Yeah that's the one.. lol

For number 4 - Is it √2 + 2 + √(2(2 +√2)) ? You may have it in a different form. It comes up to approximately 6.027. I think this value works, I'm not sure whether I'm able to prove that this is the minimum required though.

For number 3 - First, draw a circle with diameter 2 inside the circle with diameter 5, with the two circles being concentric. Then, divide the doughnut shaped area which remains into 8 equal pieces. Using the pigeonhole principle, at least 2 of the 10 dots will lie in one of the 9 areas.

Let R be the area covered by 1/8th of a doughnut. It is therefore sufficient to prove that the the furthest distance between 2 points inside R is less than 2. The arc of the circle with diameter 5 has length 1/8*pi*diameter = 1/8*pi*5 = 5/8*pi < 5/8*3.2 = 5*0.4 = 2. Also, the distance between an edge of the longer arc and the opposite edge of the shorter arc is equal to:

√[ (5/2 - 1/√2)^2 + (1/√2)^2 ]

= √[ (5/2 - √2/2)^2 + 1/2]

= √[ (25-10√2 + 2 + 2)/4 ]

= √ (29-10√2)/4)

Which is less than 2.

By making the inner circle *slightly* less than 2 instead of equal to 2, all the previous equations will still hold. Hence, 2 points out of 10 will have a distance less than 2.

Addendum: Proving that √[ (29-10√2)/4 ] is less than 2.

Assume it is true.

then,

√[ (29-10√2)/4 ] < 2

√(29-10√2)/2 < 2

√(29-10√2) < 4

29 - 10√2 < 16

13 < 10√2

169 < 200

Which is obviously true. Hence, the original assertion is also true.

I did this a while ago, but since noone has posted the answer:

q.1 Consider the numbers 1,10, 10^2 ... 10^(n^2).

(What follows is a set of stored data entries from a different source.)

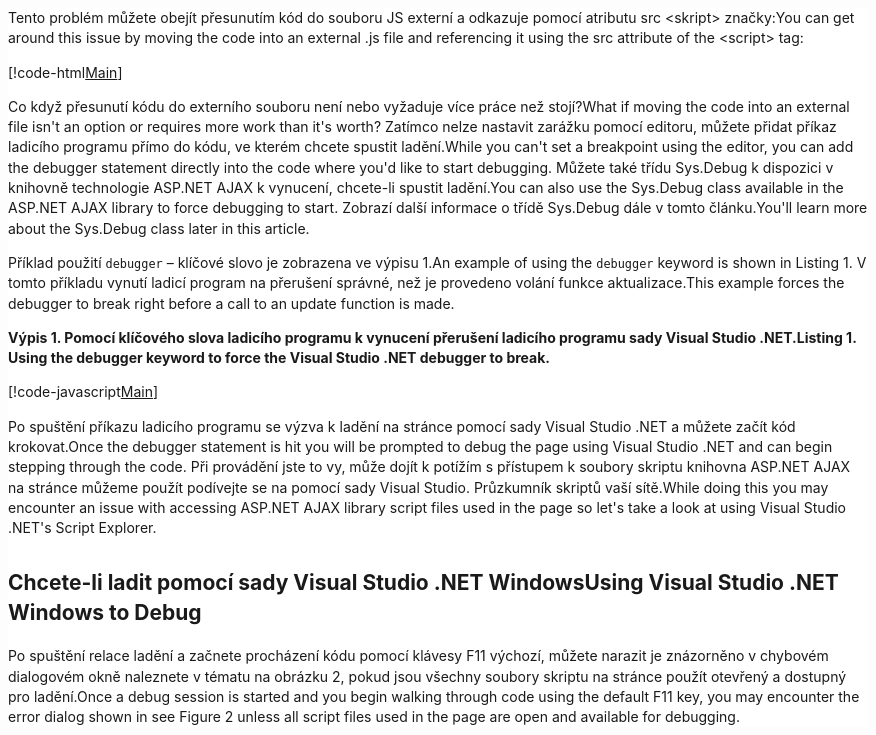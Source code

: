 <span data-ttu-id="7c3c2-164">Tento problém můžete obejít přesunutím kód do souboru JS externí a odkazuje pomocí atributu src &lt;skript&gt; značky:</span><span class="sxs-lookup"><span data-stu-id="7c3c2-164">You can get around this issue by moving the code into an external .js file and referencing it using the src attribute of the &lt;script&gt; tag:</span></span>


[!code-html[Main](understanding-asp-net-ajax-debugging-capabilities/samples/sample1.html)]

<span data-ttu-id="7c3c2-165">Co když přesunutí kódu do externího souboru není nebo vyžaduje více práce než stojí?</span><span class="sxs-lookup"><span data-stu-id="7c3c2-165">What if moving the code into an external file isn't an option or requires more work than it's worth?</span></span> <span data-ttu-id="7c3c2-166">Zatímco nelze nastavit zarážku pomocí editoru, můžete přidat příkaz ladicího programu přímo do kódu, ve kterém chcete spustit ladění.</span><span class="sxs-lookup"><span data-stu-id="7c3c2-166">While you can't set a breakpoint using the editor, you can add the debugger statement directly into the code where you'd like to start debugging.</span></span> <span data-ttu-id="7c3c2-167">Můžete také třídu Sys.Debug k dispozici v knihovně technologie ASP.NET AJAX k vynucení, chcete-li spustit ladění.</span><span class="sxs-lookup"><span data-stu-id="7c3c2-167">You can also use the Sys.Debug class available in the ASP.NET AJAX library to force debugging to start.</span></span> <span data-ttu-id="7c3c2-168">Zobrazí další informace o třídě Sys.Debug dále v tomto článku.</span><span class="sxs-lookup"><span data-stu-id="7c3c2-168">You'll learn more about the Sys.Debug class later in this article.</span></span>

<span data-ttu-id="7c3c2-169">Příklad použití `debugger` – klíčové slovo je zobrazena ve výpisu 1.</span><span class="sxs-lookup"><span data-stu-id="7c3c2-169">An example of using the `debugger` keyword is shown in Listing 1.</span></span> <span data-ttu-id="7c3c2-170">V tomto příkladu vynutí ladicí program na přerušení správné, než je provedeno volání funkce aktualizace.</span><span class="sxs-lookup"><span data-stu-id="7c3c2-170">This example forces the debugger to break right before a call to an update function is made.</span></span>

<span data-ttu-id="7c3c2-171">**Výpis 1. Pomocí klíčového slova ladicího programu k vynucení přerušení ladicího programu sady Visual Studio .NET.**</span><span class="sxs-lookup"><span data-stu-id="7c3c2-171">**Listing 1. Using the debugger keyword to force the Visual Studio .NET debugger to break.**</span></span>


[!code-javascript[Main](understanding-asp-net-ajax-debugging-capabilities/samples/sample2.js)]

<span data-ttu-id="7c3c2-172">Po spuštění příkazu ladicího programu se výzva k ladění na stránce pomocí sady Visual Studio .NET a můžete začít kód krokovat.</span><span class="sxs-lookup"><span data-stu-id="7c3c2-172">Once the debugger statement is hit you will be prompted to debug the page using Visual Studio .NET and can begin stepping through the code.</span></span> <span data-ttu-id="7c3c2-173">Při provádění jste to vy, může dojít k potížím s přístupem k soubory skriptu knihovna ASP.NET AJAX na stránce můžeme použít podívejte se na pomocí sady Visual Studio. Průzkumník skriptů vaší sítě.</span><span class="sxs-lookup"><span data-stu-id="7c3c2-173">While doing this you may encounter an issue with accessing ASP.NET AJAX library script files used in the page so let's take a look at using Visual Studio .NET's Script Explorer.</span></span>

## <a name="using-visual-studio-net-windows-to-debug"></a><span data-ttu-id="7c3c2-174">Chcete-li ladit pomocí sady Visual Studio .NET Windows</span><span class="sxs-lookup"><span data-stu-id="7c3c2-174">Using Visual Studio .NET Windows to Debug</span></span>

<span data-ttu-id="7c3c2-175">Po spuštění relace ladění a začnete procházení kódu pomocí klávesy F11 výchozí, můžete narazit je znázorněno v chybovém dialogovém okně naleznete v tématu na obrázku 2, pokud jsou všechny soubory skriptu na stránce použít otevřený a dostupný pro ladění.</span><span class="sxs-lookup"><span data-stu-id="7c3c2-175">Once a debug session is started and you begin walking through code using the default F11 key, you may encounter the error dialog shown in see Figure 2 unless all script files used in the page are open and available for debugging.</span></span>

There are n^2+1 numbers, and there are n congruences mod n. It thus

follows that there must be at least n numbers that share the same

congruence mod n (call it x mod n). Adding these numbers gives a

number that's nx mod n = 0 mod n. But this number is a summation of

distinct powers of ten and thus contains only 1's and 0's and is

divisible by n. QED

But doesn't it need to be a number that begins with a string of 1s and ends in a string of 0s - which is different from just containing 0s and 1s

Here's one way to do question 1.

There's a theorem of Euler's in number theory that if a and n are coprime [have no factors in common] then

a^f = 1 mod n

where f = phi(n)

and phi(n), Euler's function, is the number of k in the range 0< k <n which are coprime with n. Anyway, for us the important point is such an f exists.

Then if n has no factors of 2 or 5 we can say

10^f = 1 mod n

So n divides 10^f -1

and n/9 divides (10^f-1)/(10-1) = 1+10 + 10^2 + ... + 10^(f-1)

The RHS is some number that is a string of 1s when decimally expressed.

Almost there, apart from that awkward 9. One way around that is to multiply the RHS by 1 + 10^f + 10^2f + ... + 10^8f. So instead of f 1s we now have 9f 1s. A number is divisible by 9 if the sum of its digits are divisible by 9 - and so what we just multiplied by had a factor of 9 in it.

So n divides 1+ 10 + 10^2 + 10^3 + ... + 10^(9f-1)

In the general case though n will have factors of 2 (say M of these) and 5 (say N of these). If we put max{M,N} 0s at the end of the number, this will deal with those factors and we only need to divide the other factors of n into a string of 1s, as accomplished above.

Hmm. I realised that my previous guess was incorrect - my revised answer is now √ 2 +2 + pi.

q.1 Consider 10, 10^2 .. 10^(n+1).

Now Consider these numbers mod n, two must share the same congruence,

say 10^j and 10^k with j < k.

It thus follows 10^(j+i) mod n = 10^(k+i) mod n.

Now set i = k-j-1

it follows that (mod n) 10^j + 10^j+1 ... + 10^(k-1) = 10^k + 10^k+1 .. + 10^(2k-j-1) = x mod n

it follows similarly that 10^(2k-j)... + 10^(3k-j-1) = x mod n.

etc

Now add up n such sequences to get a number thats nx mod n = 0 mod n.

This number is a sum of consecutive powers of 10, and so consists of a series of 1's followed by a series of 0s.

Very imaginative - and nicer than my earlier proof for not having to rely on Euler's Theorem.